*** Opening Provided records ***

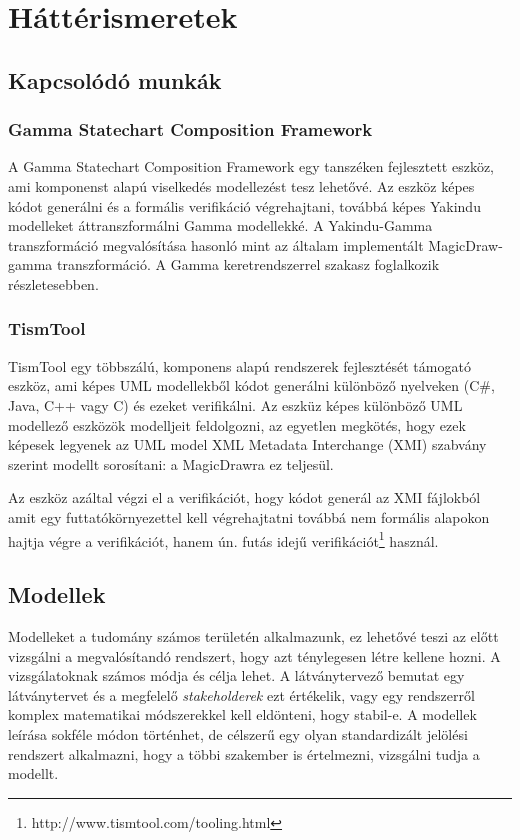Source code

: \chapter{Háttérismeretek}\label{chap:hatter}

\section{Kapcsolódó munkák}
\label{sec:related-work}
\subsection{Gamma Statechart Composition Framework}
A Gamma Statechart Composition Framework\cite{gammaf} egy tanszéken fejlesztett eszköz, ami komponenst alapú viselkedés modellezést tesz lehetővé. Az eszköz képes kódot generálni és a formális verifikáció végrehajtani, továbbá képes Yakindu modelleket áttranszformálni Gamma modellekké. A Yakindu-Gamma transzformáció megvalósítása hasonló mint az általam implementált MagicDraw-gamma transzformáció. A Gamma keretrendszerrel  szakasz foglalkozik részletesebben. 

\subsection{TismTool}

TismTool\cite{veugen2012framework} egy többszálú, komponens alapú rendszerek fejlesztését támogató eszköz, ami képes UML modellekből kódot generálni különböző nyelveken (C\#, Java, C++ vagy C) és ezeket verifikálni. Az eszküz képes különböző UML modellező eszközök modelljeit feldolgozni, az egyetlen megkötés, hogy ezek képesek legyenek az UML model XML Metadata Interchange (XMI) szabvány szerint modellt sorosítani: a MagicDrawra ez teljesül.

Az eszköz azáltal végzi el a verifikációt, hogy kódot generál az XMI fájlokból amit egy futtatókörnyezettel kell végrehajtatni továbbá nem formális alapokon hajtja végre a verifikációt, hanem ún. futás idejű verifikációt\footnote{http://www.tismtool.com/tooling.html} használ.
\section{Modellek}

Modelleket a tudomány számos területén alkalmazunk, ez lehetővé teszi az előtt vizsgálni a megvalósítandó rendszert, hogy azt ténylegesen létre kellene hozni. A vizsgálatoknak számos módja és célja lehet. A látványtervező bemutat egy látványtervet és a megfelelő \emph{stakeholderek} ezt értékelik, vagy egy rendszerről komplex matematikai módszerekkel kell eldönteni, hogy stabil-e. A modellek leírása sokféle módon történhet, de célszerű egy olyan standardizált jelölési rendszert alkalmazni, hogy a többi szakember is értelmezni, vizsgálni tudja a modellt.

*** Closing Provided records ***

◆ Task requirements
Repeat exactly the lines from the start of the entries down to the line with "A Gamma Statechart", keeping both ends but none of the pictures.

◆ Solution to the problem
Source code

: \chapter{Háttérismeretek}\label{chap:hatter}

\section{Kapcsolódó munkák}
\label{sec:related-work}
\subsection{Gamma Statechart Composition Framework}
A Gamma Statechart Composition Framework\cite{gammaf} egy tanszéken fejlesztett eszköz, ami komponenst alapú viselkedés modellezést tesz lehetővé. Az eszköz képes kódot generálni és a formális verifikáció végrehajtani, továbbá képes Yakindu modelleket áttranszformálni Gamma modellekké. A Yakindu-Gamma transzformáció megvalósítása hasonló mint az általam implementált MagicDraw-gamma transzformáció. A Gamma keretrendszerrel  szakasz foglalkozik részletesebben. 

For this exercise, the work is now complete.